Question

The school of business at abc university has a information desk manned by one student worker. It takes him an average of 3 minutes to answer questions raised by guests who visit the school building. Guests arrive at the desk at the rate of 15 per hour. Suppose that arrivals are Poisson and the service times are exponentially distributed.

A. What is the average waiting time in queue?

B. Suppose the worker earns $7.25 per hour. The cost of waiting time, in terms of customer unhappiness with the service received, is $5 per hour of time spent waiting in line. Find the total expected costs over an 8 hour day.

C. Should the school hire another worker?

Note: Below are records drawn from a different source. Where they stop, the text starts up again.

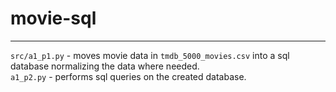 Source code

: # movie-sql  
-----
`src/a1_p1.py` - moves movie data in `tmdb_5000_movies.csv` into a sql database normalizing the data where needed.  
`a1_p2.py` - performs sql queries on the created database.  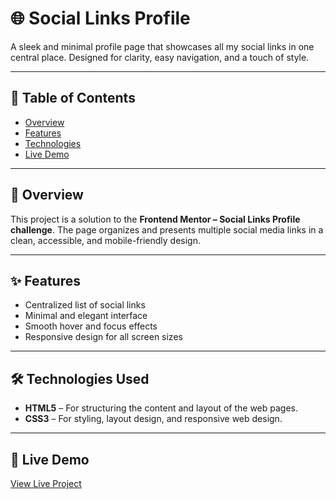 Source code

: # 🌐 Social Links Profile

A sleek and minimal profile page that showcases all my social links in one central place. Designed for clarity, easy navigation, and a touch of style.

---

## 📑 Table of Contents
- [Overview](#-overview)
- [Features](#-features)
- [Technologies](#️-technologies-used)
- [Live Demo](#-live-demo)

---

## 📌 Overview
This project is a solution to the **Frontend Mentor – Social Links Profile challenge**. The page organizes and presents multiple social media links in a clean, accessible, and mobile-friendly design.

---

## ✨ Features
- Centralized list of social links
- Minimal and elegant interface
- Smooth hover and focus effects
- Responsive design for all screen sizes

---

## 🛠️ Technologies Used

- **HTML5** – For structuring the content and layout of the web pages.
- **CSS3** – For styling, layout design, and responsive web design.

---

## 🔗 Live Demo
[View Live Project](https://zain992-tech.github.io/Social_links_profile/)

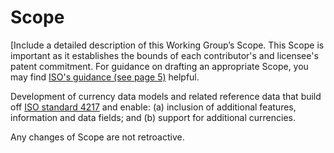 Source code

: # Scope

[Include a detailed description of this Working Group’s Scope.  This Scope is important as it establishes the bounds of each contributor's and licensee's patent commitment. For guidance on drafting an appropriate Scope, you may find [ISO's guidance (see page 5)](https://www.iso.org/files/live/sites/isoorg/files/developing_standards/docs/en/how-to-write-standards.pdf "ISO How To Write Standards Guide") helpful.

Development of currency data models and related reference data that build off [ISO standard 4217](https://www.iso.org/iso-4217-currency-codes.html) and enable: (a) inclusion of additional features, information and data fields; and (b) support for additional currencies.

Any changes of Scope are not retroactive.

Justify.

Answer 1

Arrivals = Lambda = 15 per hour

Service rate =mu =60/3 =20 per hour

Utilisation rho = lambda /mu =15/20 =0.75

Avg waiting time in queue = lambda / mu ( mu-lambda) = 15 /20x(20-15) =15/100 =0.15 hours =9 min.

Avg customers waiting in the queue = (lambda) x Avg waiting time in queue = 15 x0.15 = 2.25

Cost of waiting time per hour = 2.25 x0.15 x 5 = 1.687

Total expected cost per day = 1.687x8 = 13.5

If a second person is hired he will have to be paid 7.25x8 =58 per day.

Hence a second worker is not necessary, as the cost of waiting does not warrant this.